Preparation & Dosage
The clinically studied dosage for the Rosa multiflora polyphenol fraction (RoseFit) is 500 mg per day in capsule form, taken over 12 weeks. Preclinical studies varied in concentrations. Consult a healthcare provider before starting any new supplement.
Synergy & Pairings
Green Tea, Turmeric, Ginger, Ginseng, Ashwagandha
Safety & Interactions
Rosa multiflora extracts are generally considered well-tolerated at studied doses around 500 mg/day, with no severe adverse events reported in the available RCT, though comprehensive safety profiling across diverse populations remains limited.
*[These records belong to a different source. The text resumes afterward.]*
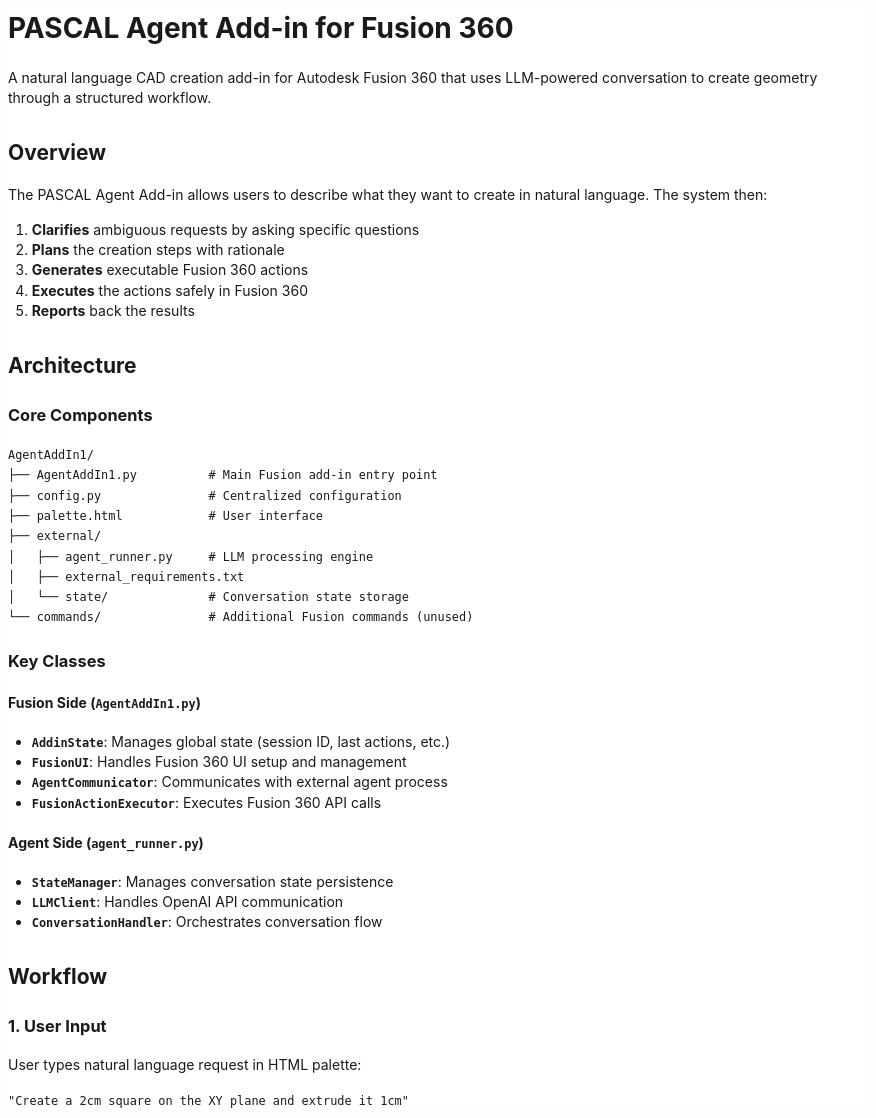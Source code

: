 # PASCAL Agent Add-in for Fusion 360

A natural language CAD creation add-in for Autodesk Fusion 360 that uses LLM-powered conversation to create geometry through a structured workflow.

## Overview

The PASCAL Agent Add-in allows users to describe what they want to create in natural language. The system then:

1. **Clarifies** ambiguous requests by asking specific questions
2. **Plans** the creation steps with rationale
3. **Generates** executable Fusion 360 actions
4. **Executes** the actions safely in Fusion 360
5. **Reports** back the results

## Architecture

### Core Components

```
AgentAddIn1/
├── AgentAddIn1.py          # Main Fusion add-in entry point
├── config.py               # Centralized configuration
├── palette.html            # User interface
├── external/
│   ├── agent_runner.py     # LLM processing engine
│   ├── external_requirements.txt
│   └── state/              # Conversation state storage
└── commands/               # Additional Fusion commands (unused)
```

### Key Classes

#### Fusion Side (`AgentAddIn1.py`)
- **`AddinState`**: Manages global state (session ID, last actions, etc.)
- **`FusionUI`**: Handles Fusion 360 UI setup and management
- **`AgentCommunicator`**: Communicates with external agent process
- **`FusionActionExecutor`**: Executes Fusion 360 API calls

#### Agent Side (`agent_runner.py`)
- **`StateManager`**: Manages conversation state persistence
- **`LLMClient`**: Handles OpenAI API communication
- **`ConversationHandler`**: Orchestrates conversation flow

## Workflow

### 1. User Input
User types natural language request in HTML palette:
```
"Create a 2cm square on the XY plane and extrude it 1cm"
```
Because the polyphenols may inhibit pancreatic lipase and modulate lipid absorption, caution is warranted in individuals taking lipase-dependent medications or fat-soluble vitamin supplements, as absorption could theoretically be affected. Flavonoid constituents such as quercetin have known potential to inhibit CYP3A4 and P-glycoprotein at higher concentrations, suggesting possible interactions with drugs metabolized by these pathways, including certain statins, immunosuppressants, and anticoagulants. Safety data in pregnant or breastfeeding women is absent, and use during pregnancy should be avoided until adequate studies are conducted.